The SDK wraps this in framework-specific tool/function call patterns.

25.2 LangChain

Use CredentialAwareTool wrapping standard LangChain tools. The tool verifies the DelegatedActionPresentation before executing. The credential is threaded through the RunnableConfig context.

25.3 AutoGen

In multi-agent conversations, each agent holds a delegation credential issued by the orchestrator. Sub-agents receive sub-delegations with narrowed scope. The CredentialedAgent base class handles presentation construction automatically.

25.4 CrewAI

Crew roles map to delegation scopes. A "Researcher" role receives a delegation with actions=["search","read"]; a "Writer" role receives actions=["write","publish"]. Role credentials are issued at crew initialization.

25.5 LlamaIndex

Query engines receive delegation credentials scoped to specific index resources. credential_gated_query() verifies the agent's scope before executing a query against the index.

25.6 Minimum Supported Versions

26. Agent and Audit Deployment Profiles (Non-Normative)
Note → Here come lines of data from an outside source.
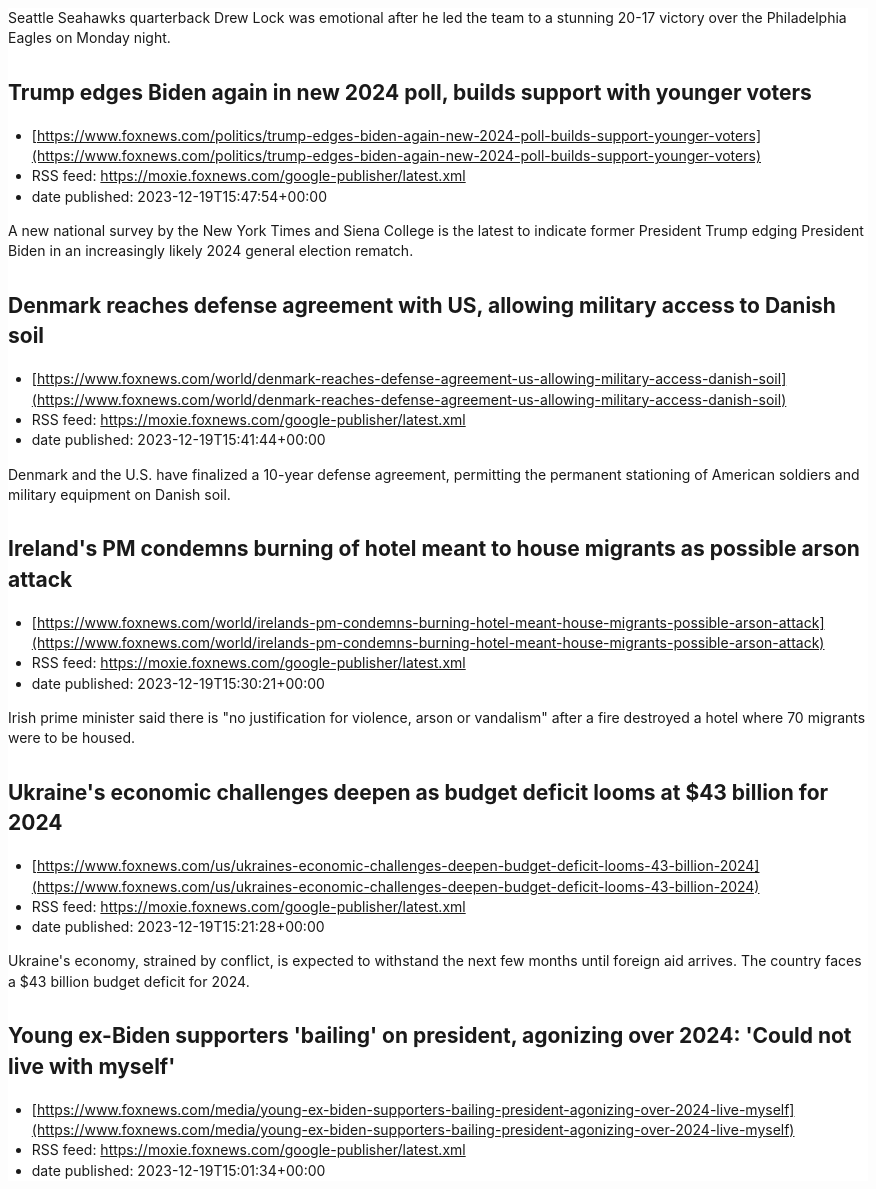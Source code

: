 Seattle Seahawks quarterback Drew Lock was emotional after he led the team to a stunning 20-17 victory over the Philadelphia Eagles on Monday night.

## Trump edges Biden again in new 2024 poll, builds support with younger voters
 - [https://www.foxnews.com/politics/trump-edges-biden-again-new-2024-poll-builds-support-younger-voters](https://www.foxnews.com/politics/trump-edges-biden-again-new-2024-poll-builds-support-younger-voters)
 - RSS feed: https://moxie.foxnews.com/google-publisher/latest.xml
 - date published: 2023-12-19T15:47:54+00:00

A new national survey by the New York Times and Siena College is the latest to indicate former President Trump edging President Biden in an increasingly likely 2024 general election rematch.

## Denmark reaches defense agreement with US, allowing military access to Danish soil
 - [https://www.foxnews.com/world/denmark-reaches-defense-agreement-us-allowing-military-access-danish-soil](https://www.foxnews.com/world/denmark-reaches-defense-agreement-us-allowing-military-access-danish-soil)
 - RSS feed: https://moxie.foxnews.com/google-publisher/latest.xml
 - date published: 2023-12-19T15:41:44+00:00

Denmark and the U.S. have finalized a 10-year defense agreement, permitting the permanent stationing of American soldiers and military equipment on Danish soil.

## Ireland's PM condemns burning of hotel meant to house migrants as possible arson attack
 - [https://www.foxnews.com/world/irelands-pm-condemns-burning-hotel-meant-house-migrants-possible-arson-attack](https://www.foxnews.com/world/irelands-pm-condemns-burning-hotel-meant-house-migrants-possible-arson-attack)
 - RSS feed: https://moxie.foxnews.com/google-publisher/latest.xml
 - date published: 2023-12-19T15:30:21+00:00

Irish prime minister said there is &quot;no justification for violence, arson or vandalism&quot; after a fire destroyed a hotel where 70 migrants were to be housed.

## Ukraine's economic challenges deepen as budget deficit looms at $43 billion for 2024
 - [https://www.foxnews.com/us/ukraines-economic-challenges-deepen-budget-deficit-looms-43-billion-2024](https://www.foxnews.com/us/ukraines-economic-challenges-deepen-budget-deficit-looms-43-billion-2024)
 - RSS feed: https://moxie.foxnews.com/google-publisher/latest.xml
 - date published: 2023-12-19T15:21:28+00:00

Ukraine&apos;s economy, strained by conflict, is expected to withstand the next few months until foreign aid arrives. The country faces a $43 billion budget deficit for 2024.

## Young ex-Biden supporters 'bailing' on president, agonizing over 2024: 'Could not live with myself'
 - [https://www.foxnews.com/media/young-ex-biden-supporters-bailing-president-agonizing-over-2024-live-myself](https://www.foxnews.com/media/young-ex-biden-supporters-bailing-president-agonizing-over-2024-live-myself)
 - RSS feed: https://moxie.foxnews.com/google-publisher/latest.xml
 - date published: 2023-12-19T15:01:34+00:00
26.1 Agent Deployment Profile

For AI agent authorization scenarios with short-lived credentials and strict enforcement:

• Clock skew: 60 seconds (HIGH_SECURITY_CLOCK_SKEW) — agent credentials are short-lived
• Delegation depth: enforce MAX_DELEGATION_DEPTH (5); prefer ≤ 3 for most deployments
• Scope: require explicit scope constraints; reject zero-scope delegations
• Revocation: check revocation status for every link in the chain on every request
• Credential lifetime: prefer MAX_DELEGATION_LIFETIME (86,400s) or shorter
• Replay cache: required — agents make repeated requests
• Failure mode: fail closed on any error
• Audit: log all delegated action presentations with full chain metadata

26.2 Audit Deployment Profile

For regulatory audit and decision log verification with lenient historical settings:

• Clock skew: 600 seconds (MAX_CLOCK_SKEW) — historical credentials may have loose timestamps
• Revocation mode: audit mode (revoked entries flagged, not rejected) — allows full chain traversal
• SMT freshness: accept stale roots with STATUS_STALE_ROOT warning for historical verification
• Credential lifetime: accept expired credentials for audit purposes (with explicit allow_expired flag)
• Replay cache: not applicable for historical verification
• Failure mode: fail open with comprehensive audit flag for recoverable errors
• Chain length: enforce MAX_CHAIN_LENGTH but accept up to operational limit
• Audit: export full chain with selective disclosure for regulatory review

27. Future Considerations (Non-Normative)

The following capabilities are out of scope for V1.0 and are design sketches only. No stability guarantee.

27.1 Threshold Credentials (k-of-n)

A credential requiring k-of-n issuers to sign. Enables multi-party approval workflows. Would require a new credential_type and threshold signature construction. Candidate: FROST (Flexible Round-Optimized Schnorr Threshold Signatures).

27.2 Conditional Disclosure

Zero-knowledge proofs allowing "age > 18" without revealing age. Would require a ZK circuit per predicate and a new proof verification step. Candidate: Groth16 or PLONK on a pairing-friendly curve.

27.3 Vector-Compatible Schemas

Structured attribute schemas enabling semantic search over credentials. A holder could prove membership in a set of credentials matching a vector similarity threshold. Requires standardised schema registry.

27.4 Formal Verification (Lean 4)

Machine-checked proofs of the verification algorithm's correctness properties: (1) soundness (a forged credential is rejected), (2) completeness (a valid credential is accepted), (3) scope monotonicity (child scope cannot exceed parent scope). Candidate toolchain: Lean 4 with Mathlib.